4-((1H-indol-3-yl)methyl)-2-methylbenzonitrile (4a) and 4-((1H-indol-3-yl)methyl)-3-methylbenzonitrile (4a’): The desired pure product was obtained in 80% yield as a white solid (rr = 4:5). ¹H NMR (400 MHz, CDCl₃) δ 8.07 (s, 1H), 7.53–7.39 (m, 2H), 7.36 (d, J = 3.6 Hz, 1H), 7.26–7.11 (m, 3H), 7.11–7.02 (m, 1H), 6.94 (s, 0.4H), 6.75 (s, 0.5H), 4.10 (d, J = 6.7 Hz, 2H), 2.46 (s, 1.3H), 2.35 (s, 1.7H). ¹³C NMR (151 MHz, CDCl₃) δ 146.9, 145.1, 141.9, 137.9, 136.5, 133.4, 132.5, 130.5, 129.9, 129.8, 127.2, 127.2, 126.6, 122.6, 122.3, 122.3, 119.6, 119.4, 118.9, 118.8, 118.5, 114.0, 113.2, 111.3, 111.3, 110.1, 109.8, 31.7, 29.5, 20.5, 19.4. HRMS (ESI) exact mass calcd for C₁₇H₁₅N₂ [M+H]⁺ m/z 247.1235, found 247.1240.
3-(pyridin-4-ylmethyl)-1H-indole (4b): The desired pure product was obtained in 72% yield as a white solid. ¹H NMR (400 MHz, CDCl₃) δ 8.85 (s, 1H), 8.47 (d, J = 5.0 Hz, 2H), 7.43 (d, J = 7.8 Hz, 1H), 7.34 (d, J = 8.1 Hz, 1H), 7.18 (t, J = 6.7 Hz, 3H), 7.07 (t, J = 7.4 Hz, 1H), 6.96 (s, 1H), 4.10 (s, 2H). ¹³C NMR (151 MHz, CDCl₃) δ 150.8, 149.4, 136.6, 127.2, 124.2, 122.9, 122.2, 119.5, 118.8, 113.0, 111.4, 31.1. HRMS (ESI) exact mass calcd for C₁₄H₁₃N₂ [M+H]⁺ m/z 209.1079, found 209.1082.

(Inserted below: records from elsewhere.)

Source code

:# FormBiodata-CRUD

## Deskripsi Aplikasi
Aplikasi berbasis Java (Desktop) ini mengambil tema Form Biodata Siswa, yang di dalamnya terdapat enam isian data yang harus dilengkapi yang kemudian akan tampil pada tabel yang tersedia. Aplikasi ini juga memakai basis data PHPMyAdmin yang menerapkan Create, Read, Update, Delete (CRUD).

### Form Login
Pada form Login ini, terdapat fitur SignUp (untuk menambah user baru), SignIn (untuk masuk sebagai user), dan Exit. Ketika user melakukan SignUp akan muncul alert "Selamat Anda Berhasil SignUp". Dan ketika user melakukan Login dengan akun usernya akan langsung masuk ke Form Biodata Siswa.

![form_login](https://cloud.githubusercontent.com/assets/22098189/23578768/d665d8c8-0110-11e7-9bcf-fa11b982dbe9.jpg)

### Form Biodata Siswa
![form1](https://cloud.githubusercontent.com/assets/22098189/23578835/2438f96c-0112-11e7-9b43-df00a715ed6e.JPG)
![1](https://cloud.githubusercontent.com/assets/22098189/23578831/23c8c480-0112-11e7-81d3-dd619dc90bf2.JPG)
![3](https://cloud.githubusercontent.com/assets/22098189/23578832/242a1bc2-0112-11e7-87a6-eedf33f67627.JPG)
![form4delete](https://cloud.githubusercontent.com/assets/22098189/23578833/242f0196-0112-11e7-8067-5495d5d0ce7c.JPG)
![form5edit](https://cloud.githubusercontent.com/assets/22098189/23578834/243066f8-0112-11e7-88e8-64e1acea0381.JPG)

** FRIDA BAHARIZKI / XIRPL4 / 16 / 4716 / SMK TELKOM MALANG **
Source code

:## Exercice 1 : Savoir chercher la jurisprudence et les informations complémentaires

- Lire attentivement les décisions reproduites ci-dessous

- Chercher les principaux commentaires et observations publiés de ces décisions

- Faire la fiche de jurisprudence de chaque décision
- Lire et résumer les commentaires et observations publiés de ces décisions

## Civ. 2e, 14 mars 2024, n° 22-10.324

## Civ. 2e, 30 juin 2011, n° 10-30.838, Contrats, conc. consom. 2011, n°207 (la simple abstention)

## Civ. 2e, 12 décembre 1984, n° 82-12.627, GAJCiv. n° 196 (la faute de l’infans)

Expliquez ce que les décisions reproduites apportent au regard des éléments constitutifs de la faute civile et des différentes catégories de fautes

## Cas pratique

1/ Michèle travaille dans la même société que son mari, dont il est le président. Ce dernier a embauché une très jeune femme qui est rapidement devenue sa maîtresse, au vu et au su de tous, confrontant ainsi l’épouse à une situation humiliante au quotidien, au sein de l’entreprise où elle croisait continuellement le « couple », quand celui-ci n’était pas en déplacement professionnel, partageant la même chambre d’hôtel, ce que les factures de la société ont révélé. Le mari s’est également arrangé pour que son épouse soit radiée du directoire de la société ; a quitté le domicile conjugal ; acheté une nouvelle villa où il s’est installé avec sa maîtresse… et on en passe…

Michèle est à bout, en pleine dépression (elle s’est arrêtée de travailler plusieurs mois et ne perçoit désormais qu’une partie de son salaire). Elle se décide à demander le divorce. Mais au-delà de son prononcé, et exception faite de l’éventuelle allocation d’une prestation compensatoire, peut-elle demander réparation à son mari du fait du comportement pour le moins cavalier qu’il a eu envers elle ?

3-((2-fluoropyridin-4-yl)methyl)-1H-indole (4c): The desired pure product was obtained in 71% yield as a white solid. ¹H NMR (400 MHz, CDCl₃) δ 1H NMR (400 MHz, CDCl3) δ 8.18 (s, 1H), 8.08 (d, J = 5.1 Hz, 1H), 7.46–7.31 (m, 2H), 7.24–7.19 (m, 1H), 7.14–7.06 (m, 2H), 7.02 (s, 1H), 6.80 (s, 1H), 4.14 (s, 2H). ¹³C NMR (151 MHz, CDCl₃) δ 164.2 (d, J = 238.2 Hz), 156.6 (d, J = 7.6 Hz), 147.2 (d, J = 15.1 Hz), 136.4, 127.0, 122.7, 122.5, 121.7 (d, J = 3.9 Hz), 119.8, 118.7, 112.6, 111.3, 109.2 (d, J = 37.0 Hz), 30.9, 30.9. HRMS (ESI) exact mass calcd for C₁₄H₁₂FN₂ [M+H]⁺ m/z 227.0985, found 227.0989.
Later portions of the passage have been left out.